What you should do -> Wherever pictures occur in the entries below, leave them out and retype the rest exactly.

━━━━━ Data supplied

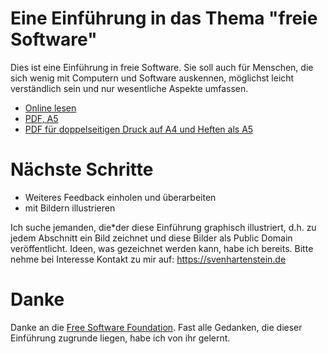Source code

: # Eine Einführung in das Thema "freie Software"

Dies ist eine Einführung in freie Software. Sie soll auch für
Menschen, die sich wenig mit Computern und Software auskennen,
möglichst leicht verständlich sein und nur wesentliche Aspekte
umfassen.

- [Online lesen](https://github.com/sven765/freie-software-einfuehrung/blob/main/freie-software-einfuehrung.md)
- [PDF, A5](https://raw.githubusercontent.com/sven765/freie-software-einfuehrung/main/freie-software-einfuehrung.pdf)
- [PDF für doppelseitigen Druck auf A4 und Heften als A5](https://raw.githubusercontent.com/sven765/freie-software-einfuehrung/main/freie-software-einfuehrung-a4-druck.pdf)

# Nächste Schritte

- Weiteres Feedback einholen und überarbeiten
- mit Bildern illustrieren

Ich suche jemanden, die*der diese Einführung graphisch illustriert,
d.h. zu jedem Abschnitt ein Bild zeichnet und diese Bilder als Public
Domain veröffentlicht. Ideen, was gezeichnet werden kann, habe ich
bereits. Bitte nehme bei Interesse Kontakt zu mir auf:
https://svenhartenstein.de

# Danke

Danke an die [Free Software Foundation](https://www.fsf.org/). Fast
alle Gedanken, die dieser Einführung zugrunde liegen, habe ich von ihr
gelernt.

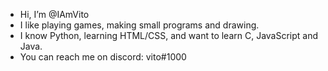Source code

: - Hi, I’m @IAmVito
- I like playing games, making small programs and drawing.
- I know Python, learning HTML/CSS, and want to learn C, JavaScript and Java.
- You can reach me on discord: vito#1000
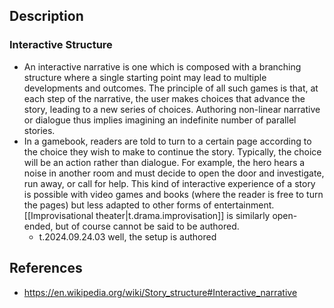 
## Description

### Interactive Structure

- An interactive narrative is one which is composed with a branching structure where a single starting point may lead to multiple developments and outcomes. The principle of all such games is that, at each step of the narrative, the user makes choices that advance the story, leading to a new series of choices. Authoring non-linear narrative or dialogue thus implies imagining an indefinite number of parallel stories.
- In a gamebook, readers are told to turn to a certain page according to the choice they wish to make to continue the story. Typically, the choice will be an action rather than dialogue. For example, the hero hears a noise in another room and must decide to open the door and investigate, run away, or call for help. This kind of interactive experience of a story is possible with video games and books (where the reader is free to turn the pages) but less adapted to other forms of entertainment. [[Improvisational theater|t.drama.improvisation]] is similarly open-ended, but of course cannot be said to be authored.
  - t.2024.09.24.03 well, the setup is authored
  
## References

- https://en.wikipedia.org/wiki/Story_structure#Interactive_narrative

━━━━━━━━━━

Exercise solution ->
Source code

: # Eine Einführung in das Thema "freie Software"

Dies ist eine Einführung in freie Software. Sie soll auch für
Menschen, die sich wenig mit Computern und Software auskennen,
möglichst leicht verständlich sein und nur wesentliche Aspekte
umfassen.

- [Online lesen](https://github.com/sven765/freie-software-einfuehrung/blob/main/freie-software-einfuehrung.md)
- [PDF, A5](https://raw.githubusercontent.com/sven765/freie-software-einfuehrung/main/freie-software-einfuehrung.pdf)
- [PDF für doppelseitigen Druck auf A4 und Heften als A5](https://raw.githubusercontent.com/sven765/freie-software-einfuehrung/main/freie-software-einfuehrung-a4-druck.pdf)

# Nächste Schritte

- Weiteres Feedback einholen und überarbeiten
- mit Bildern illustrieren

Ich suche jemanden, die*der diese Einführung graphisch illustriert,
d.h. zu jedem Abschnitt ein Bild zeichnet und diese Bilder als Public
Domain veröffentlicht. Ideen, was gezeichnet werden kann, habe ich
bereits. Bitte nehme bei Interesse Kontakt zu mir auf:
https://svenhartenstein.de

# Danke

Danke an die [Free Software Foundation](https://www.fsf.org/). Fast
alle Gedanken, die dieser Einführung zugrunde liegen, habe ich von ihr
gelernt.

Source code

: - Hi, I’m @IAmVito
- I like playing games, making small programs and drawing.
- I know Python, learning HTML/CSS, and want to learn C, JavaScript and Java.
- You can reach me on discord: vito#1000
## Description

### Interactive Structure

- An interactive narrative is one which is composed with a branching structure where a single starting point may lead to multiple developments and outcomes. The principle of all such games is that, at each step of the narrative, the user makes choices that advance the story, leading to a new series of choices. Authoring non-linear narrative or dialogue thus implies imagining an indefinite number of parallel stories.
- In a gamebook, readers are told to turn to a certain page according to the choice they wish to make to continue the story. Typically, the choice will be an action rather than dialogue. For example, the hero hears a noise in another room and must decide to open the door and investigate, run away, or call for help. This kind of interactive experience of a story is possible with video games and books (where the reader is free to turn the pages) but less adapted to other forms of entertainment. [[Improvisational theater|t.drama.improvisation]] is similarly open-ended, but of course cannot be said to be authored.
  - t.2024.09.24.03 well, the setup is authored
  
## References

- https://en.wikipedia.org/wiki/Story_structure#Interactive_narrative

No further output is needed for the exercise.